Table 2.
Primer and probe nucleotide sequences used for the detection of Y chromosome and HA-1H–positive microchimeric cells by real-time PCR
| Primer | Nucleotide sequence | Fragment size, bp |
|---|---|---|
| Forw-DYS1 | 5′-TCCTGCTTATCCAAATTCACCAT-3′ | 86* |
| Rev-DYS1 | 5′-ACTTCCCTCTGACATTACCTGATAATTG-3′ | |
| Y probe | 5′-(FAM)-AAGTCGCCACTGGATATCAGTTCCCTTGT-(TAMRA)-3′ | |
| Forw-HCK | 5′-TATTAGCACCATCCATAGGAGGCTT-3′ | 81* |
| Rev-HCK | 5′-GTTAGGGAAAGTGGAGCGGAAG-3′ | |
| HCK Probe | 5′-(FAM)-TAACGCGTCCACCAAGGATGCGAA-(TAMRA)-3′ | |
| Forw-I-COM | 5′-GACGTCGTCGAGGACATCTCCCATC-3′ | 324† |
| Rev-I HA-1H | 5′-CATCAGATCCTTTAAAAAAAGTGG-3′ | |
| For-II HA-1H | 5′-CTTAAGGAGTGTGTGCTGCA-3′ | 191‡ |
| HA-1H Rev-II | 5′-ACTCCTACACATCCCTCAGA-3′ | |
| For-I HCK | 5′-ACCTCCCCGAAGATTCAGAC-3′ | 381† |
| Rev-I HCK | 5′-TTGGGGGCAAGTTGAGTTTA-3′ | |
| For-II HCK | 5′-TATTAGCACCATCCATAGGAGGCTT-3′ | 81‡ |
| Rev-II HCK | 5′-GTTAGGGAAAGTGGAGCGGAAG-3′ |
*
Amplification conditions: 95°C for 10 minutes, then 40 cycles at 95°C for 15 seconds, 60°C for 30 seconds, and 72°C for 30 seconds.
†
Amplification reactions: 5 minutes at 95°C, then 30 cycles at 95°C for 1 minute, 58°C for 1 minute, and 72°C for 1 minute.

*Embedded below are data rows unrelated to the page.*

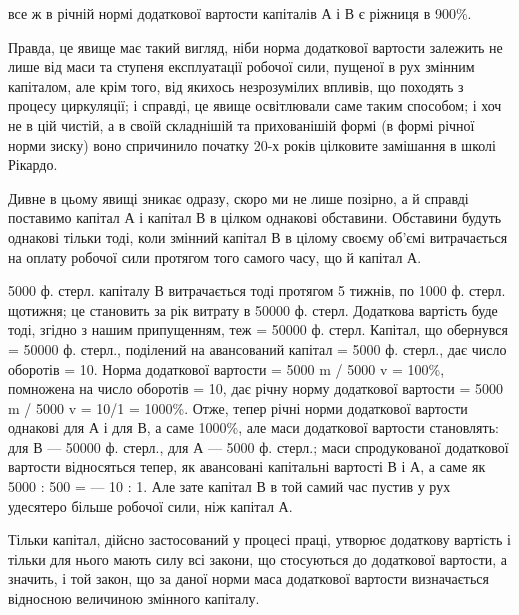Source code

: \parcont{}  %
все ж в річній нормі додаткової вартости капіталів А і В є ріжниця в
900\%.

Правда, це явище має такий вигляд, ніби норма додаткової вартости
залежить не лише від маси та ступеня експлуатації робочої сили,
пущеної в рух змінним капіталом, але крім того, від якихось незрозумілих
впливів, що походять з процесу циркуляції; і справді, це явище
освітлювали саме таким способом; і хоч не в цій чистій, а в своїй складнішій
та прихованішій формі (в формі річної норми зиску) воно спричинило
початку 20-х років цілковите замішання в школі Рікардо.

Дивне в цьому явищі зникає одразу, скоро ми не лише позірно, а
й справді поставимо капітал А і капітал В в цілком однакові обставини.
Обставини будуть однакові тільки тоді, коли змінний капітал В в цілому
своєму об’ємі витрачається на оплату робочої сили протягом того
самого часу, що й капітал А.

5000 ф. стерл. капіталу В витрачається тоді протягом 5 тижнів, по
1000 ф. стерл. щотижня; це становить за рік витрату в 50000 ф. стерл.
Додаткова вартість буде тоді, згідно з нашим припущенням, теж = 50000
ф. стерл. Капітал, що обернувся = 50000 ф. стерл., поділений на авансований
капітал = 5000 ф. стерл., дає число оборотів = 10. Норма додаткової
вартости = 5000 m / 5000 v = 100\%, помножена на число оборотів = 10, дає річну норму додаткової
вартости = 5000 m / 5000 v = 10/1 = 1000\%. Отже, тепер річні норми додаткової вартости однакові для
А і для В, а саме
1000\%, але маси додаткової вартости становлять: для В — 50000 ф. стерл.,
для А — 5000 ф. стерл.; маси спродукованої додаткової вартости відносяться
тепер, як авансовані капітальні вартості В і А, а саме як 5000 : 500 =
— 10 : 1. Але зате капітал В в той самий час пустив у рух удесятеро
більше робочої сили, ніж капітал А.

Тільки капітал, дійсно застосований у процесі праці, утворює додаткову
вартість і тільки для нього мають силу всі закони, що стосуються
до додаткової вартости, а значить, і той закон, що за даної норми маса
додаткової вартости визначається відносною величиною змінного капіталу.

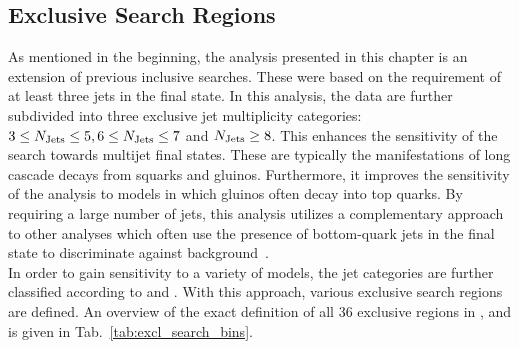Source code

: \subsection{Exclusive Search Regions}
\label{subsec:RA2_search_regions}
As mentioned in the beginning, the analysis presented in this chapter is an extension of previous inclusive searches. These were based on the requirement of at least three jets in the final state. In this analysis, the data are further subdivided into three exclusive jet multiplicity categories: $3 \leq N_{\text{Jets}} \leq 5, 6 \leq N_{\text{Jets}} \leq 7$ and $N_{\text{Jets}} \ge 8$. This enhances the sensitivity of the search towards multijet final states. These are typically the manifestations of long cascade decays from squarks and gluinos. Furthermore, it improves the sensitivity of the analysis to models in which gluinos often decay into top quarks. By requiring a large number of jets, this analysis utilizes a complementary approach to other analyses which often use the presence of bottom-quark jets in the final state to discriminate against background~\cite{Chatrchyan:2013lya, Chatrchyan:2013wxa, CMS-PAS-SUS-13-019, CMS-PAS-SUS-14-011}. \\
In order to gain sensitivity to a variety of models, the jet categories are further classified according to \HT and \MHT. With this approach, various exclusive search regions are defined. An overview of the exact definition of all 36 exclusive regions in \NJets, \HT and \MHT is given in Tab.~\ref{tab:excl_search_bins}.
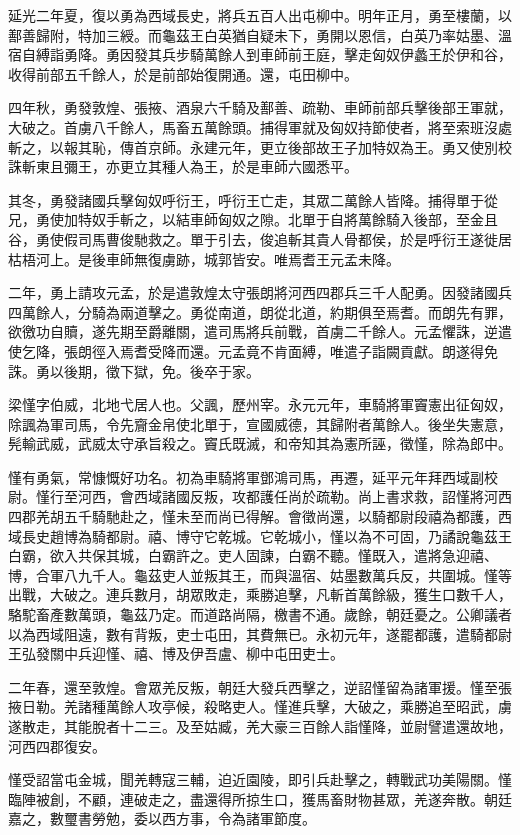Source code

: \begin{pinyinscope}
延光二年夏，復以勇為西域長史，將兵五百人出屯柳中。明年正月，勇至樓蘭，以鄯善歸附，特加三綬。而龜茲王白英猶自疑未下，勇開以恩信，白英乃率姑墨、溫宿自縛詣勇降。勇因發其兵步騎萬餘人到車師前王庭，擊走匈奴伊蠡王於伊和谷，收得前部五千餘人，於是前部始復開通。還，屯田柳中。

四年秋，勇發敦煌、張掖、酒泉六千騎及鄯善、疏勒、車師前部兵擊後部王軍就，大破之。首虜八千餘人，馬畜五萬餘頭。捕得軍就及匈奴持節使者，將至索班沒處斬之，以報其恥，傳首京師。永建元年，更立後部故王子加特奴為王。勇又使別校誅斬東且彌王，亦更立其種人為王，於是車師六國悉平。

其冬，勇發諸國兵擊匈奴呼衍王，呼衍王亡走，其眾二萬餘人皆降。捕得單于從兄，勇使加特奴手斬之，以結車師匈奴之隙。北單于自將萬餘騎入後部，至金且谷，勇使假司馬曹俊馳救之。單于引去，俊追斬其貴人骨都侯，於是呼衍王遂徙居枯梧河上。是後車師無復虜跡，城郭皆安。唯焉耆王元孟未降。

二年，勇上請攻元孟，於是遣敦煌太守張朗將河西四郡兵三千人配勇。因發諸國兵四萬餘人，分騎為兩道擊之。勇從南道，朗從北道，約期俱至焉耆。而朗先有罪，欲徼功自贖，遂先期至爵離關，遣司馬將兵前戰，首虜二千餘人。元孟懼誅，逆遣使乞降，張朗徑入焉耆受降而還。元孟竟不肯面縛，唯遣子詣闕貢獻。朗遂得免誅。勇以後期，徵下獄，免。後卒于家。

梁慬字伯威，北地弋居人也。父諷，歷州宰。永元元年，車騎將軍竇憲出征匈奴，除諷為軍司馬，令先齎金帛使北單于，宣國威德，其歸附者萬餘人。後坐失憲意，髡輸武威，武威太守承旨殺之。竇氏既滅，和帝知其為憲所誣，徵慬，除為郎中。

慬有勇氣，常慷慨好功名。初為車騎將軍鄧鴻司馬，再遷，延平元年拜西域副校尉。慬行至河西，會西域諸國反叛，攻都護任尚於疏勒。尚上書求救，詔慬將河西四郡羌胡五千騎馳赴之，慬未至而尚已得解。會徵尚還，以騎都尉段禧為都護，西域長史趙博為騎都尉。禧、博守它乾城。它乾城小，慬以為不可固，乃譎說龜茲王白霸，欲入共保其城，白霸許之。吏人固諫，白霸不聽。慬既入，遣將急迎禧、博，合軍八九千人。龜茲吏人並叛其王，而與溫宿、姑墨數萬兵反，共圍城。慬等出戰，大破之。連兵數月，胡眾敗走，乘勝追擊，凡斬首萬餘級，獲生口數千人，駱駝畜產數萬頭，龜茲乃定。而道路尚隔，檄書不通。歲餘，朝廷憂之。公卿議者以為西域阻遠，數有背叛，吏士屯田，其費無已。永初元年，遂罷都護，遣騎都尉王弘發關中兵迎慬、禧、博及伊吾盧、柳中屯田吏士。

二年春，還至敦煌。會眾羌反叛，朝廷大發兵西擊之，逆詔慬留為諸軍援。慬至張掖日勒。羌諸種萬餘人攻亭候，殺略吏人。慬進兵擊，大破之，乘勝追至昭武，虜遂散走，其能脫者十二三。及至姑臧，羌大豪三百餘人詣慬降，並尉譬遣還故地，河西四郡復安。

慬受詔當屯金城，聞羌轉寇三輔，迫近園陵，即引兵赴擊之，轉戰武功美陽關。慬臨陣被創，不顧，連破走之，盡還得所掠生口，獲馬畜財物甚眾，羌遂奔散。朝廷嘉之，數璽書勞勉，委以西方事，令為諸軍節度。


\end{pinyinscope}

The cycling was followed by 72°C for 5 minutes.
‡
Amplification conditions: 4.5 minutes at 95°C, then 5 cycles at 95°C for 15 seconds and 66°C for 45 seconds, followed by 35 cycles at 95°C for 15 seconds, 62°C for 45 seconds, and 72°C for 30 seconds.